[Collected data entries]
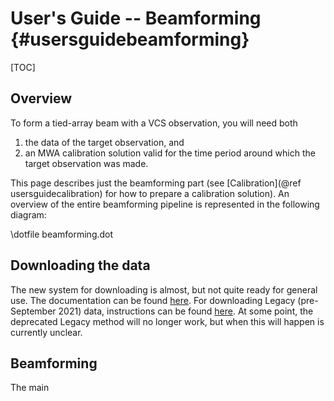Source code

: # User's Guide -- Beamforming {#usersguidebeamforming}

[TOC]

## Overview

To form a tied-array beam with a VCS observation, you will need both

 1. the data of the target observation, and
 2. an MWA calibration solution valid for the time period around which the target observation was made.

This page describes just the beamforming part (see [Calibration](@ref usersguidecalibration) for how to prepare a calibration solution).
An overview of the entire beamforming pipeline is represented in the following diagram:

\dotfile beamforming.dot

## Downloading the data

The new system for downloading is almost, but not quite ready for general use.
The documentation can be found [here](https://wiki.mwatelescope.org/display/MP/Data+Access).
For downloading Legacy (pre- September 2021) data, instructions can be found [here](https://wiki.mwatelescope.org/display/MP/Documentation).
At some point, the deprecated Legacy method will no longer work, but when this will happen is currently unclear.

## Beamforming

The main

-- Work order --
In the data above, which lines lie between the line with "To form a tied-array" and the line with "An overview of", inclusive? Print those lines exactly and nothing else.

-- Expected answer --
To form a tied-array beam with a VCS observation, you will need both

 1. the data of the target observation, and
 2. an MWA calibration solution valid for the time period around which the target observation was made.

This page describes just the beamforming part (see [Calibration](@ref usersguidecalibration) for how to prepare a calibration solution).
An overview of the entire beamforming pipeline is represented in the following diagram:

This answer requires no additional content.